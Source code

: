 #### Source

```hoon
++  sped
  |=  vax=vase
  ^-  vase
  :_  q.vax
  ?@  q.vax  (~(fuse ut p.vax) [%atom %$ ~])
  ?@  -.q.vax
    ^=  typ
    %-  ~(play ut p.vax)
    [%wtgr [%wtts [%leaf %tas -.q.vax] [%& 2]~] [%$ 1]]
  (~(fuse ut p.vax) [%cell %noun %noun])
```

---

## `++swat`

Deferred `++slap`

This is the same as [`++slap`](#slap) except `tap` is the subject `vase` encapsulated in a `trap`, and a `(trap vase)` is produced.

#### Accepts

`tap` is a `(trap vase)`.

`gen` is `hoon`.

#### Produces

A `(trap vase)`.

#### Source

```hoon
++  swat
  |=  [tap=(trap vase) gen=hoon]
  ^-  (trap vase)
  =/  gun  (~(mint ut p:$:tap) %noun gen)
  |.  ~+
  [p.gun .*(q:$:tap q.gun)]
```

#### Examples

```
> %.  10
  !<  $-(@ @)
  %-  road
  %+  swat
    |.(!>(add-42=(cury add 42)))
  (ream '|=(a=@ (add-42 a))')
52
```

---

·····

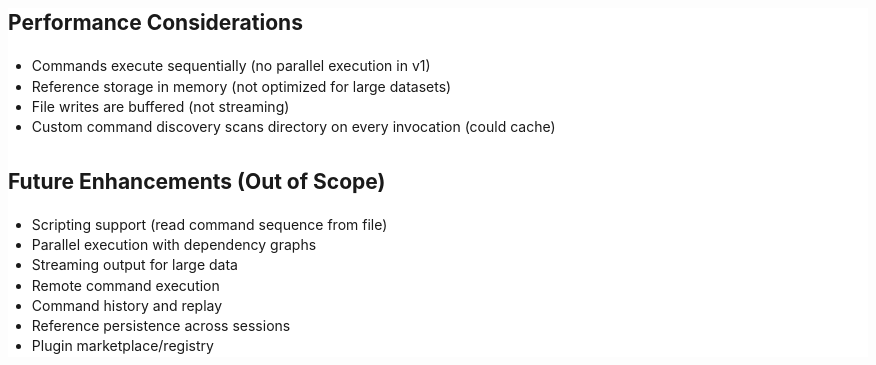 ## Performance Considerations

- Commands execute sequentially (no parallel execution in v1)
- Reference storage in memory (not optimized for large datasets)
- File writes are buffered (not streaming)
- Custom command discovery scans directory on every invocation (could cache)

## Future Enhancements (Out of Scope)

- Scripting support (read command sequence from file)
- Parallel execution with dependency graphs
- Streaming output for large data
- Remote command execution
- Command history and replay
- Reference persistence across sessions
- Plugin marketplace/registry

·····

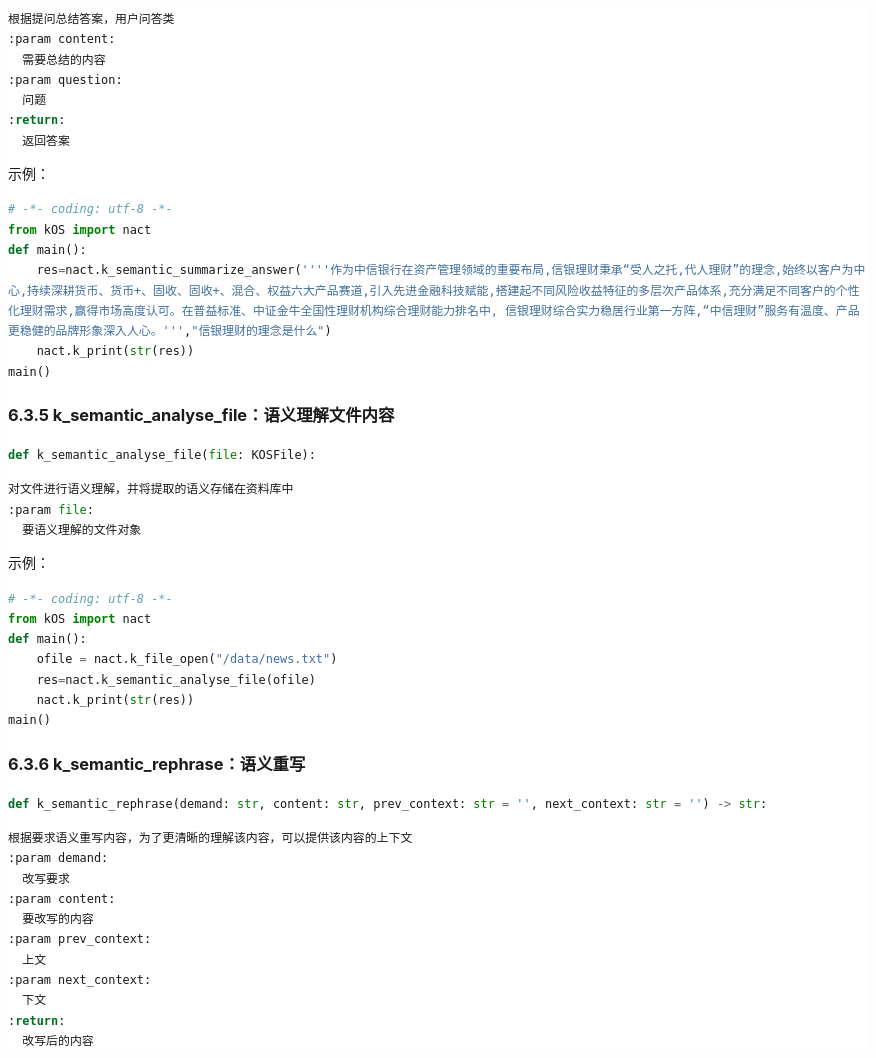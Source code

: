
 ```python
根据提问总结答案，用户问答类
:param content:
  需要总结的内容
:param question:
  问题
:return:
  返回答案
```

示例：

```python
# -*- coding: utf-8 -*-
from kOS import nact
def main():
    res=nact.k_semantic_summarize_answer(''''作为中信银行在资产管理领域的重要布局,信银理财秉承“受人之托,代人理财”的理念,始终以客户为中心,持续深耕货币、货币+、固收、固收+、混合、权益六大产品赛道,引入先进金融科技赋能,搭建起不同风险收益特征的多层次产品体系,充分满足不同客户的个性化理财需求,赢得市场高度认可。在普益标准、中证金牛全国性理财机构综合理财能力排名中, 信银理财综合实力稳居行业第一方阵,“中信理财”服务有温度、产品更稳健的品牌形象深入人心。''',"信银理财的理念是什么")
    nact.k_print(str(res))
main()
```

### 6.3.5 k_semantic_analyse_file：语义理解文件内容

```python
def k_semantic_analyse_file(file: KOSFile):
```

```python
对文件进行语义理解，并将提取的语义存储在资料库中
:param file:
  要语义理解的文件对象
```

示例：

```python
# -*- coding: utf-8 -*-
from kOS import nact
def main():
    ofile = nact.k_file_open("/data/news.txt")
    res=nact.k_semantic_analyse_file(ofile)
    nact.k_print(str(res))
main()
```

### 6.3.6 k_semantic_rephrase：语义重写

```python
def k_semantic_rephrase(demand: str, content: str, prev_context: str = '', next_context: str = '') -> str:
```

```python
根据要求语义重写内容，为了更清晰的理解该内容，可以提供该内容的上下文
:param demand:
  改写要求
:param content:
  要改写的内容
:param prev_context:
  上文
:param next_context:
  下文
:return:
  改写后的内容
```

·····

What the task requires>
Report the number of lines above that contain the word "Reference", and only that number.

Task answer>
2